Coral Reef Tipping Point
Global Tipping Points Report
October 2025
As environmental destruction continues and the climate change and biodiversity crises accelerate, the concept of tipping points is being widely discussed. A tipping point is where a change in a system has gone so far that the system is destabilised, and positive feedbacks accelerate the decline towards total collapse, so that return to a desirable state becomes impossible in the reasonable future.
We have previously reported on a tipping points warning in July 2025. Now the Global Tipping Points Report 2025 has been published on 16 October 2025 (available at https://global-tipping-points.org/). Some of its key message follow.
Earth’s climate and nature are already passing tipping points as global warming approaches 1.5°C. Already at 1.4°C of global warming, warm water coral reefs are crossing their thermal tipping point and experiencing unprecedented dieback, impairing the livelihoods of hundreds of millions who depend on them. Parts of the polar ice sheets may also have crossed tipping points that would eventually commit the world to several metres of irreversible sea-level rise affecting hundreds of millions. Crossing tipping points reduces Earth’s ability to cope with human interference, further amplifying impacts, making it a fundamental human rights issue.
Overshooting 1.5°C puts the world in a danger zone where further tipping points pose catastrophic risks. Climate change and deforestation together put the Amazon rainforest at risk of widespread dieback below 2°C, threatening incalculable damage to biodiversity and impacting over a hundred million who depend on the forest. The Atlantic Meridional Overturning Circulation (AMOC) is also at risk of collapse below 2°C, which would radically undermine global food and water security and plunge northwest Europe into severe winters. Preventing climate tipping points should be a legal imperative.
Every fraction of a degree and every year over 1.5°C matters for preventing climate tipping points. To minimise the magnitude and duration of global temperature overshoot above 1.5°C, global anthropogenic greenhouse gas emissions need to be halved by 2030 (compared to 2010 levels), reach net zero by 2050, and then net greenhouse gas removal needs to occur. This requires unprecedented acceleration in decarbonisation, rapid mitigation of short-lived climate pollutants – especially methane emissions, and rapid scaling of sustainable and equitable carbon removal from the atmosphere.

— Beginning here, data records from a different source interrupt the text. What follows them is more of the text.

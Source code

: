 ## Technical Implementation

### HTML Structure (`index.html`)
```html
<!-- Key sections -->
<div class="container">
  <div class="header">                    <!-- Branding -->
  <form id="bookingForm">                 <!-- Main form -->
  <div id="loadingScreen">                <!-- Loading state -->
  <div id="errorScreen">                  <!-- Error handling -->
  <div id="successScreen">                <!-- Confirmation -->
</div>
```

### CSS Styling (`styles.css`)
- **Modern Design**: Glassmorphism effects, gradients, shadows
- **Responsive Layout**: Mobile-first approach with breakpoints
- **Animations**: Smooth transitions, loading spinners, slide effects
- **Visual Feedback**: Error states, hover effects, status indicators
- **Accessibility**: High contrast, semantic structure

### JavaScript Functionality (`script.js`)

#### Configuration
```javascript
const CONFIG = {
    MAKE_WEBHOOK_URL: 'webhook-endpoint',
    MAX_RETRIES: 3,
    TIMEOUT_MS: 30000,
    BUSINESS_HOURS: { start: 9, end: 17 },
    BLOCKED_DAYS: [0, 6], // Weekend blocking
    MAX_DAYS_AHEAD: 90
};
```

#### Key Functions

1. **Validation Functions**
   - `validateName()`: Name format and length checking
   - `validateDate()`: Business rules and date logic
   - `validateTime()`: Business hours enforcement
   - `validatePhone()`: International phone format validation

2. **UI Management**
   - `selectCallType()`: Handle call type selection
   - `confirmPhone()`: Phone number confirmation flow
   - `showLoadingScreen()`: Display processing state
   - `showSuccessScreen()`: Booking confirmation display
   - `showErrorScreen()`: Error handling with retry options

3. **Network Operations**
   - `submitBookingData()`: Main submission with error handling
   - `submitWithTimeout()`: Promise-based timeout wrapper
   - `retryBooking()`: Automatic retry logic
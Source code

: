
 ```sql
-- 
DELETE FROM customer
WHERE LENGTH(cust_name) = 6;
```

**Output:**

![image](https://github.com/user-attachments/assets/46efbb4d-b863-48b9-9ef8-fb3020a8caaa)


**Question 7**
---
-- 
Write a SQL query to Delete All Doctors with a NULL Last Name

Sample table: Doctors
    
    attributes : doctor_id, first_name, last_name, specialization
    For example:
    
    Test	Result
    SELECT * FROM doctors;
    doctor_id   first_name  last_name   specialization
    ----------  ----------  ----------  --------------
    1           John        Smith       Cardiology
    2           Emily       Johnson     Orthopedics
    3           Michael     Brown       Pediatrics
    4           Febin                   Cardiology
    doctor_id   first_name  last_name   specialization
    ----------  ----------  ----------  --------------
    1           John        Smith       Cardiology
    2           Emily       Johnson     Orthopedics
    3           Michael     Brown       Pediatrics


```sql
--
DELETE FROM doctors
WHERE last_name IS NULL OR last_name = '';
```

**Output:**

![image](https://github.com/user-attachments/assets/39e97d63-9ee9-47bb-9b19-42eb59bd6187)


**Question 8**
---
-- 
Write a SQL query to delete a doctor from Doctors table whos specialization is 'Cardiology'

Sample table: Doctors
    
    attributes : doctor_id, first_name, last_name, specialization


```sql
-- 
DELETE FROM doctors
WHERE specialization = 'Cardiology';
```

For warm-water coral reefs, the Amazon rainforest and other ecosystems at risk of tipping, reducing non-climate stressors can help increase their resilience to tipping. For coral reefs, this includes reducing overfishing and nutrient loading. For the Amazon rainforest, reducing deforestation and forest degradation are key. These local actions can give communities some agency over the fate of their ecosystems. Ultimately, however, global warming will need to be reduced below 1.5°C towards 1°C to prevent the permanent loss of coral reefs.
A headline from this report widely cited in the press is the first documented crossing of a climate tipping point for one of Earth's ecosystems, coral reefs. This is of significant interest to IEF as one of our members, Austin Bowden-Kerby in Fiji, has raised the alarm by providing direct documentation of massive coral reef destruction in the Pacific island nation of Tuvalu from high ocean temperatures, reported on by IEF here.